立ちはだかる言語の壁を超えるため

みなさん突然ですが、難民キャンプにおいて、私たちボランティアは難民とどの言語で会話していると思いますか?

以下の選択肢から選んでみてください!

1. 英語
2. アラビア語やクルド語やファルシー語(総じて難民が話す言葉)
3. 身振り手振り
4. お互い何を言っているのか分からないけど、なんか通じている

 

 

(チッチッチッチ)

(チッチッチッチ)

(チッチッチッチ………チーン!!!)

 

 

正解は、全部です
つまり、通訳がいる場合は別として、ボランティアと難民の間ではかなり複雑な会話模様が展開されています。

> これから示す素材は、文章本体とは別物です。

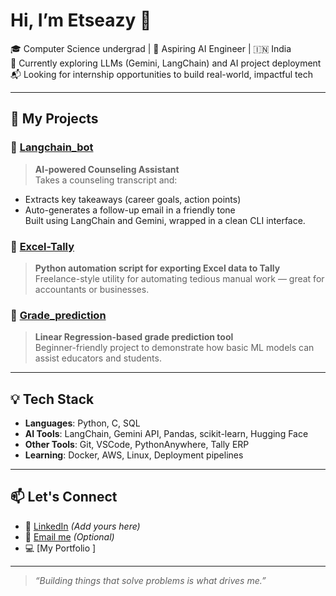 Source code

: # Hi, I’m Etseazy 👋

🎓 Computer Science undergrad | 🤖 Aspiring AI Engineer | 🇮🇳 India  
🌱 Currently exploring LLMs (Gemini, LangChain) and AI project deployment  
📬 Looking for internship opportunities to build real-world, impactful tech

---

## 🧠 My Projects

### 🔹 [Langchain_bot](https://github.com/etseazy/Langchain_bot)
> **AI-powered Counseling Assistant**  
Takes a counseling transcript and:
- Extracts key takeaways (career goals, action points)
- Auto-generates a follow-up email in a friendly tone  
Built using LangChain and Gemini, wrapped in a clean CLI interface.

### 🔹 [Excel-Tally](https://github.com/etseazy/Excel-Tally)
> **Python automation script for exporting Excel data to Tally**  
Freelance-style utility for automating tedious manual work — great for accountants or businesses.

### 🔹 [Grade_prediction](https://github.com/etseazy/Grade_prediction)
> **Linear Regression-based grade prediction tool**  
Beginner-friendly project to demonstrate how basic ML models can assist educators and students.

---

## 💡 Tech Stack

- **Languages**: Python, C, SQL
- **AI Tools**: LangChain, Gemini API, Pandas, scikit-learn, Hugging Face
- **Other Tools**: Git, VSCode, PythonAnywhere, Tally ERP
- **Learning**: Docker, AWS, Linux, Deployment pipelines

---

## 📫 Let's Connect
- 💼 [LinkedIn](https://www.linkedin.com/in/etseazy/) *(Add yours here)*
- 📧 [Email me](mailto:youremail@example.com) *(Optional)*
- 💻 [My Portfolio ]

---

> _“Building things that solve problems is what drives me.”_  
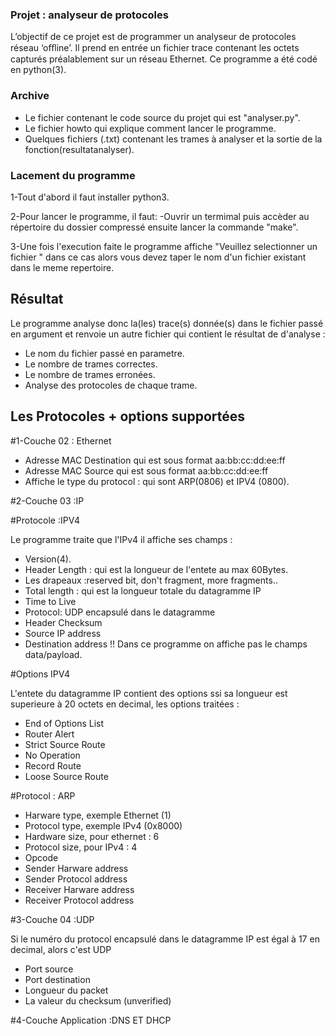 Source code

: 

### Projet : analyseur de protocoles

L’objectif de ce projet est de programmer un analyseur de protocoles réseau
‘oﬄine’. Il prend en entrée un fichier trace contenant les octets capturés
préalablement sur un réseau Ethernet. Ce programme a été codé en python(3).

### Archive



- Le fichier contenant le code source du projet qui est "analyser.py".
- Le fichier howto qui explique comment lancer le programme. 
- Quelques fichiers (.txt) contenant les trames à analyser et  la sortie de la fonction(resultatanalyser).

### Lacement du programme

1-Tout d'abord il faut installer python3.

2-Pour lancer le programme, il faut:
	-Ouvrir un termimal puis accèder au répertoire du dossier compressé ensuite  lancer la commande "make".

3-Une fois l'execution faite le programme affiche "Veuillez selectionner un fichier " dans ce cas alors vous devez taper le nom d'un fichier existant dans le meme repertoire.

## Résultat

Le programme analyse donc la(les) trace(s) donnée(s) dans le fichier passé en argument et renvoie un autre fichier qui contient le résultat de d'analyse :

- Le nom du fichier passé en parametre. 
- Le nombre de trames correctes.
- Le nombre de trames erronées.
- Analyse des protocoles de chaque trame.

## Les Protocoles + options supportées 

#1-Couche 02 : Ethernet

- Adresse MAC Destination qui est sous format aa:bb:cc:dd:ee:ff
- Adresse MAC Source qui est sous format aa:bb:cc:dd:ee:ff
- Affiche le type du protocol :  qui sont ARP(0806) et IPV4 (0800).

#2-Couche 03 :IP 

#Protocole :IPV4

Le programme traite que l'IPv4 il affiche ses champs :

- Version(4).
- Header Length : qui est la longueur de l'entete au max 60Bytes.
- Les drapeaux :reserved bit, don't fragment, more fragments..
- Total length : qui est la longueur totale du datagramme IP
- Time to Live
- Protocol: UDP encapsulé dans le datagramme
- Header Checksum 
- Source IP address 
- Destination address 
!! Dans ce programme on affiche pas le champs data/payload.



#Options IPV4

L'entete du datagramme IP contient des options ssi sa longueur est superieure à 20 octets en decimal, les options traitées :

- End of Options List
- Router Alert
- Strict Source Route
- No Operation 
- Record Route
- Loose Source Route


#Protocol : ARP
- Harware type, exemple Ethernet (1)
- Protocol type, exemple IPv4 (0x8000)
- Hardware size, pour ethernet : 6
- Protocol size, pour IPv4 : 4
- Opcode 
- Sender Harware address
- Sender Protocol address
- Receiver Harware address
- Receiver Protocol address





#3-Couche 04 :UDP

Si le numéro du protocol encapsulé dans le datagramme IP est égal à 17 en decimal, alors c'est UDP

- Port source
- Port destination
- Longueur du packet
- La valeur du checksum (unverified)



#4-Couche Application :DNS ET DHCP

中東やアジアからの難民の中で、英語を話せる人は若者の内でもほぼ一握りしかおらず、そうかと言ってボランティアの方でも、アラビア語やクルド語といった複雑な言語を話せる人は、そこの地域の出身者という人以外まずほとんどいません。

ボランティアの中では、その日の配給物の名前や、”終わり!(ハラス)”や、”公平に(アドール)”などの必要な言葉はすぐに覚えられて、使ってはいるのですが、あとは身振り手振りや、絶対分からないと思いつつも英語で必死にこちらはしゃべり、向うはアラビア語で必死に返すという、冷静になって見るとかなり笑える状況が毎日繰り広げられています。(ただもう一度言いますが、両者とも真面目で、必死です)。

つまり、あれですね。基本幼稚園児以下の会話レベルでいつも配給を乗り切っています。
通訳の方がいるありがたさって、こういう時にひしひしと感じるものなんです。

しかし、そんな状況で、イドメニにいるボランティアたちが、ボランティア用、そして難民用のフレーズブックを作成してくれました!
Refugee Phrasebook

こちらの言語シートには、英語ドイツ語を始め、バルカン諸国の言葉や、難民たちの言語である、クルド語ダリ語(アフガン人の言語)バングラ語(アジアにいるイスラム系住民が話す言語)アラビア語など幅広い言語が収められています。

 

そして私たち「和の手を世界に」では、このフレーズブックをもとに、さらにドイツにいるシリア難民に協力をしてもらい、アラビア語をもう一度添削しなおし、日本人用のフレーズブックを作成しました!

こちらがそのPDFファイルになります。

volunteer phrasebook

自分も実際に現地に行って難民支援をしたいと考えている方、ぜひこの日本人版フレーズブックを持って、難民たちを助けてあげてください。
それ以外でも、中東の言葉に興味があり、見てみたいという方、ぜひ目を通してみてください。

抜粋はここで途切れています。